Here is an example: Weightlifter 1 and 2 are the same height. They both lift 100 pounds from the ground to overhead. They each do this ten times. Weightlifter 1 does it in ten seconds. Weightlifter 2 does it in 15 seconds. Both weightlifters do the SAME amount of Work. However, Weightlifter 1 is more powerful because he did the same work in less time.
- Different KB weights
- Different heights
- Different bodyweights
- Different repetition numbers
- Same time limit
The Power formula was used to calculate which participant was more powerful (and since the time limit was equal, whichever participant did more Work, was also more Powerful). The movement was kettlebell clean-and-press, with total repetitions in 20 minutes. Participants had displacements of 75 and 78 inches (from floor to bottom of KB at top of press), KB weights of 55# and 50#, performed 122 and 182 repetitions, respectively. The questions raised:
- Could the participant with the shorter reach AND fewer repetitions still have Power/Work output equal to (or greater than) the other participant by using a heavier KB?
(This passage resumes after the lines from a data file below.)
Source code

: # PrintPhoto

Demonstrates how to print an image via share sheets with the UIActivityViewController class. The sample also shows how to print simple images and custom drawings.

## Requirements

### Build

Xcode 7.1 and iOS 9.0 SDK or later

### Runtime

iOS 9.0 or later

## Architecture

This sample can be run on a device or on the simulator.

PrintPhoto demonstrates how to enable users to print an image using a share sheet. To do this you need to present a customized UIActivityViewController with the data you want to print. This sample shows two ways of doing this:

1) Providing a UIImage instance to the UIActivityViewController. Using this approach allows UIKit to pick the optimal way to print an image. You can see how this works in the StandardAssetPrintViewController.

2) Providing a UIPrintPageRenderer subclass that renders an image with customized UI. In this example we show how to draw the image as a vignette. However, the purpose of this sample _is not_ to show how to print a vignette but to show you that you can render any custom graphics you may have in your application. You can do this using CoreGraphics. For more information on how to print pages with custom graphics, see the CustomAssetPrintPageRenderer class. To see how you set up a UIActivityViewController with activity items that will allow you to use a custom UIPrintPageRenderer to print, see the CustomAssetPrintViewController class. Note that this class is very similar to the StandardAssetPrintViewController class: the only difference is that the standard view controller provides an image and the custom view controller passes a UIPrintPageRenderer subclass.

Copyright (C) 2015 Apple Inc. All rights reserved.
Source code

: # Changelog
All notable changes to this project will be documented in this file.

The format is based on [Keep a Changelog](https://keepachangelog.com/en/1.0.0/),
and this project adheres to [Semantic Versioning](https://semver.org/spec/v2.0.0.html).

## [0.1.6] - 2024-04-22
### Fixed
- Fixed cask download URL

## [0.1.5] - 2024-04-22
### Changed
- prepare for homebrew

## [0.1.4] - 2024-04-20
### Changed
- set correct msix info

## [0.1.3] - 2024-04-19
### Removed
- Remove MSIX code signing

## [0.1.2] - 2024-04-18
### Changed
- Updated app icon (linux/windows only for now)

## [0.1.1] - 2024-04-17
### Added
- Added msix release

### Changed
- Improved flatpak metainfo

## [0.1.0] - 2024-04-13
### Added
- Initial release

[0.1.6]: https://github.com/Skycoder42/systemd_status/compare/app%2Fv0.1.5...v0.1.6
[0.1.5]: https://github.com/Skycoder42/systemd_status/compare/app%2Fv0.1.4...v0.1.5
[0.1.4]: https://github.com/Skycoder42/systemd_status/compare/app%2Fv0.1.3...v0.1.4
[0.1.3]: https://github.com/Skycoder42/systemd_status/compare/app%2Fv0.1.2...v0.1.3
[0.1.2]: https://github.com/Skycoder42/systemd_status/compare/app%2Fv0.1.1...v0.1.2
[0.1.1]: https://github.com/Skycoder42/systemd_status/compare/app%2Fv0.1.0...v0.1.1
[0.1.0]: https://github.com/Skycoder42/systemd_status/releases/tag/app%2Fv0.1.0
- Leaving the weights alone, how many repetitions would the Power/Work "loser" have had to add to win?
- Leaving repetition numbers alone, how much heavier would the "loser's" KB have to be to win?
- Leaving all else alone, how much quicker would the "loser" have to perform the same number of repetitions to be as Powerful as the winner?
The answers were reached only after using the Power/Work formulas.
The shorter participant (26 watts) with the heavier KB did produce less Power than the taller participant (36 watts). The shorter one would have had to do 50 more repetitions in the same time. Or do the same work in 5:45 less time, or use a 78#KB and do the same number of reps.
Power-to-Weight Ratio: Power per kilogram of participant's bodyweight. Since the shorter participant weighed considerably less than the more powerful participant, I adjusted the "score" based on bodyweight. Since many of the figures were estimated (or rounded), a truly accurate reading is not available. But, the less powerful participant's ratio of Watts/kg = 0.3444, and the more powerful participant was 0.3409. Too close to call, but you see how the efficiencies of the two participants' bodies are virtually EXACT! (at least in this experiment)
Amazing stuff. I am surely going to be experimenting with the above Power formula. Some other linear lifts and movements I will experiment with include:
- Sumo Deadlift High Pulls
For example: Imagine Barbell Deadlifts. If a two-minute test is used, with maximum repetitions being the goal, how will Power output change with higher reps of 135# versus mid-reps of 225# versus lower reps of 315#?? Or Power outputs for maximum repetitions without stopping, which would mean different time limits?
I produced a rudimentary Microsoft Excel spreadsheet "calculator" to determine Power and Work outputs for future experiments. I'll surely send it out to anyone who emails me. This could be a lot of fun. If you are interested in helping out with my experiment by collecting data on some baseline WOs, please email me. The more data points I have to use, the more accurate results I can expect.
Reading: "Toward an Understanding of Power" by Patrick O'Shea.
NOTE: The actual WO was AMRAP in 20 minutes of KB C&Ps, with round one being 1R and 1L, round two being 2R and 2L, and so on. Round 10 had 10R and 10L. This definitely affected the total repetition numbers for 20 minutes. I'm confident that a less-structured WO would allow both of the participants to perform more repetitions in 20 minutes.